• **Dataset records**:
———
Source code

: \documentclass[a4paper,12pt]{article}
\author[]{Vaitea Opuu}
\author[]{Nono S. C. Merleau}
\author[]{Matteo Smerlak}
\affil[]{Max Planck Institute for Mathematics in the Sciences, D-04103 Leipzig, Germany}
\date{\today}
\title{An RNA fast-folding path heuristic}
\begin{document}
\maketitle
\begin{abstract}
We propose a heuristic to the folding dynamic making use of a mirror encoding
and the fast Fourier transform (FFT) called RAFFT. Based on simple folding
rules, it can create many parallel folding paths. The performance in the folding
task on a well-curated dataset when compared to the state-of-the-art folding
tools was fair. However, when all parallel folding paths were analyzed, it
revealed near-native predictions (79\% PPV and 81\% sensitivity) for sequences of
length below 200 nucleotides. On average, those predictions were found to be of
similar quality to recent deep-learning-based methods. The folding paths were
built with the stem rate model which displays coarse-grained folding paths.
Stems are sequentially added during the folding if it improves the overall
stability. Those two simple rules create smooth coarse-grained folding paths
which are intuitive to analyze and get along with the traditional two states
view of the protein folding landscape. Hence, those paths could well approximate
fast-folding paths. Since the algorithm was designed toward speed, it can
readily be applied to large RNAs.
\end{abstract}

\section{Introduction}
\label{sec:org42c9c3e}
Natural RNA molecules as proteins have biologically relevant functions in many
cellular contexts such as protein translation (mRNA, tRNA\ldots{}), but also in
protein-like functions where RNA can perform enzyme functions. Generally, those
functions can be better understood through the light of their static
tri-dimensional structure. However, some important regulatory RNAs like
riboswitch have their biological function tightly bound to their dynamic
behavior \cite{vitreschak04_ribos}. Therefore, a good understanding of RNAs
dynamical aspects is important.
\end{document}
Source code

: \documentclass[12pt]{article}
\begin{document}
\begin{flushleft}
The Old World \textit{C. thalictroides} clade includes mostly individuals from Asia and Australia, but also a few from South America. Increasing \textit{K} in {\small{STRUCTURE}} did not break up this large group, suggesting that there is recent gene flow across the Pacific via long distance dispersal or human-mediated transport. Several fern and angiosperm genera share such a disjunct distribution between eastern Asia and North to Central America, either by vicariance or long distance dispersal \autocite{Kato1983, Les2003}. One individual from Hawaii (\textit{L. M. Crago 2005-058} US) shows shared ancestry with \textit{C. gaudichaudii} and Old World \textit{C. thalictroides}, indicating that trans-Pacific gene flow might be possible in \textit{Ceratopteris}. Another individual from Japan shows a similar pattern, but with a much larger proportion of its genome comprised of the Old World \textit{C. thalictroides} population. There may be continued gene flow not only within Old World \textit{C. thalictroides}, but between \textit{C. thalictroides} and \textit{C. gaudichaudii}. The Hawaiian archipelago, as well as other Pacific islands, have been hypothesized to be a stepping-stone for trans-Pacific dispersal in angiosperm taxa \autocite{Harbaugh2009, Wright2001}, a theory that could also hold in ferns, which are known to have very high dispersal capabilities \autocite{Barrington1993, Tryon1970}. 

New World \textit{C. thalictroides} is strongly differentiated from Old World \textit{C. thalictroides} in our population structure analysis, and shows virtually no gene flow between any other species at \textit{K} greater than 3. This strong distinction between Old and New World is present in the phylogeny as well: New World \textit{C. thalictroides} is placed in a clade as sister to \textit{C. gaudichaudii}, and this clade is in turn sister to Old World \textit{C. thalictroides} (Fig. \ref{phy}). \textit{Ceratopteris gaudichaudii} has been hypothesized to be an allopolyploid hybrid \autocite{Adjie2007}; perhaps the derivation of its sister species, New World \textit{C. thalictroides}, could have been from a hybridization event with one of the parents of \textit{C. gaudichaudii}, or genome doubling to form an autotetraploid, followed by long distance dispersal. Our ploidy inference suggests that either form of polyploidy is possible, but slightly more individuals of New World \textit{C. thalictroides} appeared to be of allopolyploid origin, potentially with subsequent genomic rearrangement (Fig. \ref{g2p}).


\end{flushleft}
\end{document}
———
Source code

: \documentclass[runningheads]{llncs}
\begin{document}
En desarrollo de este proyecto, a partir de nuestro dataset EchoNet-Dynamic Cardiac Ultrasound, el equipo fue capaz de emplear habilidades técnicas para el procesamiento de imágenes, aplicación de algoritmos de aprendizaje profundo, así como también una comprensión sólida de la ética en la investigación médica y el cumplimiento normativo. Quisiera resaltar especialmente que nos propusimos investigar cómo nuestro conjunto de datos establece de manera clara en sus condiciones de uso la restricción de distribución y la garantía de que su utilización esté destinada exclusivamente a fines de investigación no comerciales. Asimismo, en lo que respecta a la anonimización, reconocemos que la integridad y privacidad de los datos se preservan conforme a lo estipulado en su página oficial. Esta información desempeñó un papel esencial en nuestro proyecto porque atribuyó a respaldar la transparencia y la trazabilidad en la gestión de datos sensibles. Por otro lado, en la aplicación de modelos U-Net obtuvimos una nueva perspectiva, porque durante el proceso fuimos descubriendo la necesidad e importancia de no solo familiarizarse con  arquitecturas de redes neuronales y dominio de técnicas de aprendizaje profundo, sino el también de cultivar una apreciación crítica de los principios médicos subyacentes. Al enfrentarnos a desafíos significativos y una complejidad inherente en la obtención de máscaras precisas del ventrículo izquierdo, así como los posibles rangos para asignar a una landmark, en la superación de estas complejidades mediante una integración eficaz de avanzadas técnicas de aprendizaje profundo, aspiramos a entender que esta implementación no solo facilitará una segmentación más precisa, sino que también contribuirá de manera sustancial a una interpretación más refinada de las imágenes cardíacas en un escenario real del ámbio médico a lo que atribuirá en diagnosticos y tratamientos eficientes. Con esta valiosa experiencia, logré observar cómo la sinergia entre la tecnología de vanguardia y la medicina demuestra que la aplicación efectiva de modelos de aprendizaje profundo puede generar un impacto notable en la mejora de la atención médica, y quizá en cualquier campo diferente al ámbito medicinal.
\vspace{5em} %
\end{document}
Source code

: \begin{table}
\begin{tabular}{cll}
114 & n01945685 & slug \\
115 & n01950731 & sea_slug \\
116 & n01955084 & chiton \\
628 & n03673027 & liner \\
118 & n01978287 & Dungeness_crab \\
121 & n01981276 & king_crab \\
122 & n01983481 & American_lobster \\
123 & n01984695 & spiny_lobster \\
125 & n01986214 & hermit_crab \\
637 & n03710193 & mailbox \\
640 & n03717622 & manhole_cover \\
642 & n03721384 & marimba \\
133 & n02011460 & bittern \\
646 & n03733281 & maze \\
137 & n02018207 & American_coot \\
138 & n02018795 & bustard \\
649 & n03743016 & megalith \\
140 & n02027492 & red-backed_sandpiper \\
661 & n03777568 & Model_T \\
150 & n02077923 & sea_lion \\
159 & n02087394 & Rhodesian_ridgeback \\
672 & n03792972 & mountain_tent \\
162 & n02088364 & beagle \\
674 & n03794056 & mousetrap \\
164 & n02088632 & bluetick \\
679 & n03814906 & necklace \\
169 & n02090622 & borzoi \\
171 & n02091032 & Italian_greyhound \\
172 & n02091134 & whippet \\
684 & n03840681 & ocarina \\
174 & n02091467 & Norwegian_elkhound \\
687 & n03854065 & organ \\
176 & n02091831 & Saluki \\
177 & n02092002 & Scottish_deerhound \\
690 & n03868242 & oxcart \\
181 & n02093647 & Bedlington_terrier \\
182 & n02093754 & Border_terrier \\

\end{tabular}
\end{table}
———
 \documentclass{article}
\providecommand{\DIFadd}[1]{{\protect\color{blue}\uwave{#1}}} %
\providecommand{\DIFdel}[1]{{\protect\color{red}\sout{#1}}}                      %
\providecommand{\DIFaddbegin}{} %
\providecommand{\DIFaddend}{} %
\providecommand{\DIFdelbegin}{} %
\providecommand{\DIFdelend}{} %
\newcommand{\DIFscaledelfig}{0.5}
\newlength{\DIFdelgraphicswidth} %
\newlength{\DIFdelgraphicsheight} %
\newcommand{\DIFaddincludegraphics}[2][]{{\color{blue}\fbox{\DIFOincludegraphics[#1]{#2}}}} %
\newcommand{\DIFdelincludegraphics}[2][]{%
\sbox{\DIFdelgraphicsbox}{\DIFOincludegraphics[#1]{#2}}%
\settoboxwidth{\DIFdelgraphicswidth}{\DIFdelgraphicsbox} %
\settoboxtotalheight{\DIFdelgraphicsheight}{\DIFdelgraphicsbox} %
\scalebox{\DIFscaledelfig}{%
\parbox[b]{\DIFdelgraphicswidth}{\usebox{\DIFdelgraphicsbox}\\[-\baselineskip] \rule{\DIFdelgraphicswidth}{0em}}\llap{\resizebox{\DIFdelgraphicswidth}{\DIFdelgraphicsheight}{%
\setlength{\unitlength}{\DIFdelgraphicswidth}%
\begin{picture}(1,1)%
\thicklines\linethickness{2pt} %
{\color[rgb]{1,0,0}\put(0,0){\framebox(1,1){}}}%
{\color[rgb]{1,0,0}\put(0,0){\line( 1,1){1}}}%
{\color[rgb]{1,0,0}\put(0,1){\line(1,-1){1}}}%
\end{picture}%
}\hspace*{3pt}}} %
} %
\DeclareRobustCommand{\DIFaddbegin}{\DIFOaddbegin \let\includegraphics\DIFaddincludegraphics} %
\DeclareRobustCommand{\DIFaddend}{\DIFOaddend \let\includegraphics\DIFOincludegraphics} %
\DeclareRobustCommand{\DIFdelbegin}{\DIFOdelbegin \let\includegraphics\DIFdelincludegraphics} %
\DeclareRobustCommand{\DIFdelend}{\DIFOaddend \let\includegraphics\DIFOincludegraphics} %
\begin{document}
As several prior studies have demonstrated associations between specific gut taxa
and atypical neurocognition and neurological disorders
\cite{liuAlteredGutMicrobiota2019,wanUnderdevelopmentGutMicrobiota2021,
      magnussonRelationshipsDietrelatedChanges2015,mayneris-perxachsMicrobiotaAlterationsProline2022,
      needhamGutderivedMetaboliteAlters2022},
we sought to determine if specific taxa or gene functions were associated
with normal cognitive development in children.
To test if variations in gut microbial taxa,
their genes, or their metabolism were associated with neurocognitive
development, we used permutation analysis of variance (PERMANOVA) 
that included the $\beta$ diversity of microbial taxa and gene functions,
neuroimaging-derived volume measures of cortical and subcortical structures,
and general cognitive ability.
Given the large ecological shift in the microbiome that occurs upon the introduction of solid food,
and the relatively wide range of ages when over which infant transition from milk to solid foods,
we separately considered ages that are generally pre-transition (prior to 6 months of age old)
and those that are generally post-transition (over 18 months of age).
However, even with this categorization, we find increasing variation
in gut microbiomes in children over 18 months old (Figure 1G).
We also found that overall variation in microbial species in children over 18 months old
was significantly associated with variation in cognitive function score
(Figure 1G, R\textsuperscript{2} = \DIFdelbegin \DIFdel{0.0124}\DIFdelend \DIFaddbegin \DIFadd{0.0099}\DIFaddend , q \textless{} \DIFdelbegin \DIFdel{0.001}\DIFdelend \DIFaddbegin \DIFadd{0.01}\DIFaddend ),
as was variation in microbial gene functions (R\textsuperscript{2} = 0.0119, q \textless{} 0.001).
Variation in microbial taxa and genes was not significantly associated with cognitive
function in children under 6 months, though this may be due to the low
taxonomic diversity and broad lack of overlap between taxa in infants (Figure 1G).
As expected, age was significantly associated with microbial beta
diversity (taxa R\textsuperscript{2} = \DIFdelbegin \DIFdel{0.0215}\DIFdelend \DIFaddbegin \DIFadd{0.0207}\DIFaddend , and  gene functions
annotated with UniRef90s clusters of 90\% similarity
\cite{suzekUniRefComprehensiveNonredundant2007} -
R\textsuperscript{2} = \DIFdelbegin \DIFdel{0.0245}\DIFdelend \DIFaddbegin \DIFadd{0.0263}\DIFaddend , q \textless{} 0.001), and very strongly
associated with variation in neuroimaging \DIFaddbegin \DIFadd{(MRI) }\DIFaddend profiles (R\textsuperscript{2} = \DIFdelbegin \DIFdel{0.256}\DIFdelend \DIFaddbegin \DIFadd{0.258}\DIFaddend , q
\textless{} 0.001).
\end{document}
———
• **Task directions**: Each line of the data that contains "simple" belongs in the answer.

• **Finished exercise**:
and the fast Fourier transform (FFT) called RAFFT. Based on simple folding
stability. Those two simple rules create smooth coarse-grained folding paths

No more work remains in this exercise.